**What to work on**. Find and copy each line of the records where the string "larger" shows up.

■ ■ ■ ■

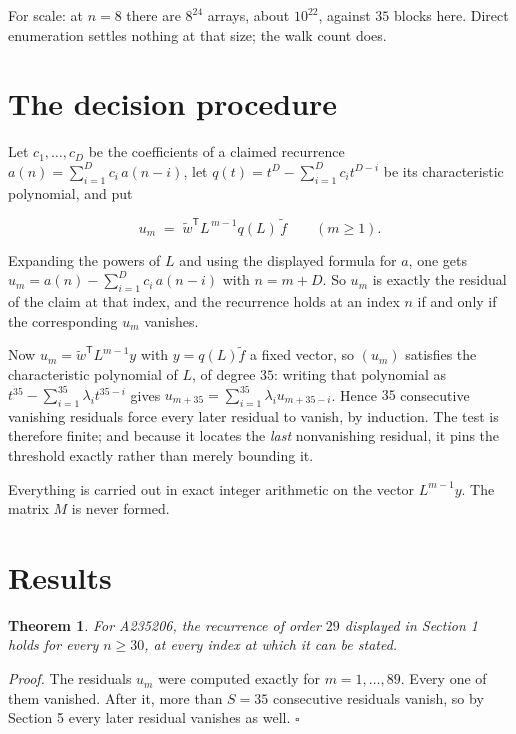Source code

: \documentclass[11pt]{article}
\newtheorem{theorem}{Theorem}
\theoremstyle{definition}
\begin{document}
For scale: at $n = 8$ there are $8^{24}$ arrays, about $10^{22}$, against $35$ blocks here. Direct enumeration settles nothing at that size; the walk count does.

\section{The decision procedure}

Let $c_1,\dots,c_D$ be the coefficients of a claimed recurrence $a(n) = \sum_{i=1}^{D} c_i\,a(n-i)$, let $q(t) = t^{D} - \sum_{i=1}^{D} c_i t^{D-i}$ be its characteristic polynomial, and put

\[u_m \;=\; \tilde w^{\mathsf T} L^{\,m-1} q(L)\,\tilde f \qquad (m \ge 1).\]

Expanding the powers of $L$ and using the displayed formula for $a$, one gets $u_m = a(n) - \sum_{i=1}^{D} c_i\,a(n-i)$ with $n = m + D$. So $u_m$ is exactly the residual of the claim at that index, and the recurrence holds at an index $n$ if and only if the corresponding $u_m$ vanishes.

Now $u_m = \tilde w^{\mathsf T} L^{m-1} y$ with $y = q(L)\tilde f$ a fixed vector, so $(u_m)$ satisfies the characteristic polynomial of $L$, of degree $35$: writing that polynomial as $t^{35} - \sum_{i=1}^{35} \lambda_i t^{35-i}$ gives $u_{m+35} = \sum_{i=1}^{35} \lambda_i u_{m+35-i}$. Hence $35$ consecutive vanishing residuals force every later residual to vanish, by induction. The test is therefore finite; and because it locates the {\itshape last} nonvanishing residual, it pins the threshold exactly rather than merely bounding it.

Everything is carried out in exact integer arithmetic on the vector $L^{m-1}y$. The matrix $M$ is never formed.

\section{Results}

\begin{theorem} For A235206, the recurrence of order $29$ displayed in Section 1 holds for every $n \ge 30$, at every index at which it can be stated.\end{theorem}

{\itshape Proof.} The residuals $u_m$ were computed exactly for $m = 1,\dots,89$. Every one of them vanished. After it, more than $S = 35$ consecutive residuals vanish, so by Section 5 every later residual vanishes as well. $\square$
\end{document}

■ ■ ■ ■

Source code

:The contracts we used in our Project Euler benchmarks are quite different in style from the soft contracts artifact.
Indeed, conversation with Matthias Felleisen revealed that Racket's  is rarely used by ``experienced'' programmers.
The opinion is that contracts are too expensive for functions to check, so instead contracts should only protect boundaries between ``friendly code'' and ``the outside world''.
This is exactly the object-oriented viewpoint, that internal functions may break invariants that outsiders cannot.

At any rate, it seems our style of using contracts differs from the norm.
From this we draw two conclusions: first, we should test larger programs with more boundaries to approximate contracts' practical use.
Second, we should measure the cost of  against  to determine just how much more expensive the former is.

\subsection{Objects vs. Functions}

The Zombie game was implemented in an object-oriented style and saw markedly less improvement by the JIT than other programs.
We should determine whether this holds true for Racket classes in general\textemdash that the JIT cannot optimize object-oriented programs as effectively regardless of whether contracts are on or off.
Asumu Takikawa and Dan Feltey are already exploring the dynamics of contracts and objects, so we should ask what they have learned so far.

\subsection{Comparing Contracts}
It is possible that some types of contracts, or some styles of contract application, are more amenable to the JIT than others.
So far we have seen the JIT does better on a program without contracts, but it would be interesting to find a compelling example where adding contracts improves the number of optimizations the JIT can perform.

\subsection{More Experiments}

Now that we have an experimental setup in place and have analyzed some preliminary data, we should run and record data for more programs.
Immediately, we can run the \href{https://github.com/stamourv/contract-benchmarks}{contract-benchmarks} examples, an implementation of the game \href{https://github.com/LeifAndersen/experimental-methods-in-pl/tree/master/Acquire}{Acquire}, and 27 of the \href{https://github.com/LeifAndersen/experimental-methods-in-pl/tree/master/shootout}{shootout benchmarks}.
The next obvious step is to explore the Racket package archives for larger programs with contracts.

■ ■ ■ ■

**Expected output**.
From this we draw two conclusions: first, we should test larger programs with more boundaries to approximate contracts' practical use.
The next obvious step is to explore the Racket package archives for larger programs with contracts.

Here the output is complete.